Quando il corpo perde l’equilibrio

Un altro meccanismo interessante che interagisce con la stabilizzazione del ricordo traumatico è il concetto di omeostasi. Il concetto di omeostasi in psicologia deriva dalla biologia, ed indica la capacità di un organismo di mantenere un equilibrio interno stabile nonostante le variazioni dell’ambiente esterno. In questo caso le recenti teorie di Karl Friston e Anil Seth introducono al contrario, il concetto di disomeostasi, ovvero la perdita prolungata dell’equilibrio interno tra corpo, mente e ambiente. Nel trauma, infatti, il cervello non riesce più a prevedere e regolare gli stimoli, restando intrappolato in uno stato di allerta cronica, in cui ogni segnale viene percepito come una minaccia. Da questa condizione scaturisce la sensazione di perdita di controllo e di “desoggetivazione”, ovvero la frattura del senso di sé.

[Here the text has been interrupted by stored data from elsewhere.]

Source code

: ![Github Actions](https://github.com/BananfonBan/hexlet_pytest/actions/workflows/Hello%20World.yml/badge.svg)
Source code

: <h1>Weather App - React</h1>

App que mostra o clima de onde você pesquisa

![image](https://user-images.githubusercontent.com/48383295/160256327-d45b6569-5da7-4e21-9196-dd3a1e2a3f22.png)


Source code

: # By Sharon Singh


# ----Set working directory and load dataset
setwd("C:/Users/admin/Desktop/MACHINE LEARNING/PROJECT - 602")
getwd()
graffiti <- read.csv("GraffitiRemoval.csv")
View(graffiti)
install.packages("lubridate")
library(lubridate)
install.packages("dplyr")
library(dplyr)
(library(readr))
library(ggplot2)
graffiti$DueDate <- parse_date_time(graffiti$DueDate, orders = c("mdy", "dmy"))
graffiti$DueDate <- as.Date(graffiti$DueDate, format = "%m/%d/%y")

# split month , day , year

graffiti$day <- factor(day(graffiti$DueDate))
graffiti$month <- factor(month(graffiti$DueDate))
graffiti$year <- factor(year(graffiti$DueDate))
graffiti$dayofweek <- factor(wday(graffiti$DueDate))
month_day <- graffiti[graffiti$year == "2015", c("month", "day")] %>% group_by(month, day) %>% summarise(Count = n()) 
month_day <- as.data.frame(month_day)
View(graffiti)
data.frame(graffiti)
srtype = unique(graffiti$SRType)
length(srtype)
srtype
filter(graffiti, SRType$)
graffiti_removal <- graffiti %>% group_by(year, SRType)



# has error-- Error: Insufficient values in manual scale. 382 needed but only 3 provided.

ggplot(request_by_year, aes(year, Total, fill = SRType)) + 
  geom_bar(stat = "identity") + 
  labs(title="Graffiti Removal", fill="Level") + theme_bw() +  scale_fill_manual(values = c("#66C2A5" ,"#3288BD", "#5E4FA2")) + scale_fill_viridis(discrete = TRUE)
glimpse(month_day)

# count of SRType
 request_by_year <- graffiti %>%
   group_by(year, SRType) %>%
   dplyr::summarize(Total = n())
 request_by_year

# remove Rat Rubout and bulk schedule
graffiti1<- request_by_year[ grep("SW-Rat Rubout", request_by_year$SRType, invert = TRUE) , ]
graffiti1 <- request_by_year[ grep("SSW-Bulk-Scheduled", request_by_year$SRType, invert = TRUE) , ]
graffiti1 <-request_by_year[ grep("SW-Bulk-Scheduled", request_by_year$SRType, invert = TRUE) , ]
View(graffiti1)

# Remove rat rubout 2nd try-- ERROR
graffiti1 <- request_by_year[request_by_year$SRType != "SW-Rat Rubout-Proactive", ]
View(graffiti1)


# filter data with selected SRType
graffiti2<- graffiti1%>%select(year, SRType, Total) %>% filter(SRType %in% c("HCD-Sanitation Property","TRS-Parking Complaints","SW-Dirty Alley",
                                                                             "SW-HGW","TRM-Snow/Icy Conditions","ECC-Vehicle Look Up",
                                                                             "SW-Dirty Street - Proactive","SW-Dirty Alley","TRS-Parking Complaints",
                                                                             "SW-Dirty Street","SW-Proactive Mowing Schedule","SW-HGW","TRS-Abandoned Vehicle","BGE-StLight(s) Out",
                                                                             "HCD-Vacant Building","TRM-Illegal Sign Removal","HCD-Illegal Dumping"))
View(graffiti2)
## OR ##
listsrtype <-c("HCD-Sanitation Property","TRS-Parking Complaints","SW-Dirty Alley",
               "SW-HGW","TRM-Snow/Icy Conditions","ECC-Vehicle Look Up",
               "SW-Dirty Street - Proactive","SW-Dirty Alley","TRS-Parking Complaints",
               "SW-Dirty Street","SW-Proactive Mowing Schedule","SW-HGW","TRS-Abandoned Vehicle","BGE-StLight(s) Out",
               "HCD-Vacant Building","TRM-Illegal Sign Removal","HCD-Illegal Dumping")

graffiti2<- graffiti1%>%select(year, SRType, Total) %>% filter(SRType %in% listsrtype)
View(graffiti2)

Un ruolo cruciale in questo processo è svolto dalla corteccia insulare, l’area cerebrale responsabile della percezione interna del corpo, o interocezione. Quando questa mappa corporea si altera, la persona non riesce più a “sentirsi” in modo coerente: il corpo diventa così il teatro del trauma, il luogo in cui si inscrive il dolore e in cui, spesso attraverso l’atto, si tenta di ristabilire un equilibrio perduto.


Conclusione

In definitiva, il percorso tracciato dalla professoressa Giorgia Tiscini mette in luce quanto sottile e potente sia il legame tra mente, corpo e linguaggio. Il trauma, sia nelle vittime che negli autori di violenza, rappresenta una frattura nella continuità dell’esperienza e della narrazione di sé: ciò che non può essere detto si incarna nel corpo, si traduce in gesto, diventa atto. La violenza, allora, non è solo un’espressione di distruttività, ma anche — paradossalmente — un tentativo fallito di dare forma a un dolore muto, di rendere visibile ciò che la parola non riesce a contenere. Restituire la parola a ciò che è stato agito significa restituire senso, tempo e identità a chi ha perso la capacità di raccontarsi. È questo, in fondo, il compito della cura: trasformare l’atto in linguaggio, l’impulso in pensiero, la ferita in memoria condivisa. Solo attraverso questo passaggio la mente può ritrovare un equilibrio e il corpo può smettere di portare da solo il peso del trauma. In questa riconciliazione tra parola e gesto, tra psiche e corpo, si apre la possibilità di una vera riparazione, non solo individuale ma anche collettiva.


Bibliografia

-Bouton, M. E. (2004). Context and Behavioral Processes in Extinction. Learning & Memory, 11(5), 485–494.
-Friston, K. (2010). The free-energy principle: a unified brain theory? Nature Reviews Neuroscience, 11(2), 127–138.
-Freud, S. (1924). Note sul “blocco magico” (Das Notizbuch Magico). In Opere (Vol. 10). Torino: Bollati Boringhieri, 1977.
-LeDoux, J. E. (1983). Cognitive–Emotional Interactions in the Brain. Cognition and Emotion, 1(3), 69–109.
-Reyna, V. F., & Brainerd, C. J. (1995/2002). Fuzzy-Trace Theory: An Interim Synthesis. Learning and Individual Differences, 12(2), 125–161.
-Seth, A. K. (2021). Being You: A New Science of Consciousness. London: Faber & Faber.
-Tiscini, G. (2019). Trauma e memoria: il corpo come scena del linguaggio. Milano: FrancoAngeli.
-Tiscini, G. (2023). Crimine e trauma: la mente, il corpo, la parola. Roma: Carocci.
– Tracy, J. L., & Robins, R. W. (2007). The Nature of Pride and Shame: Theoretical Perspectives and Empirical Findings. Journal of Personality and Social Psychology, 92(1), 56–72.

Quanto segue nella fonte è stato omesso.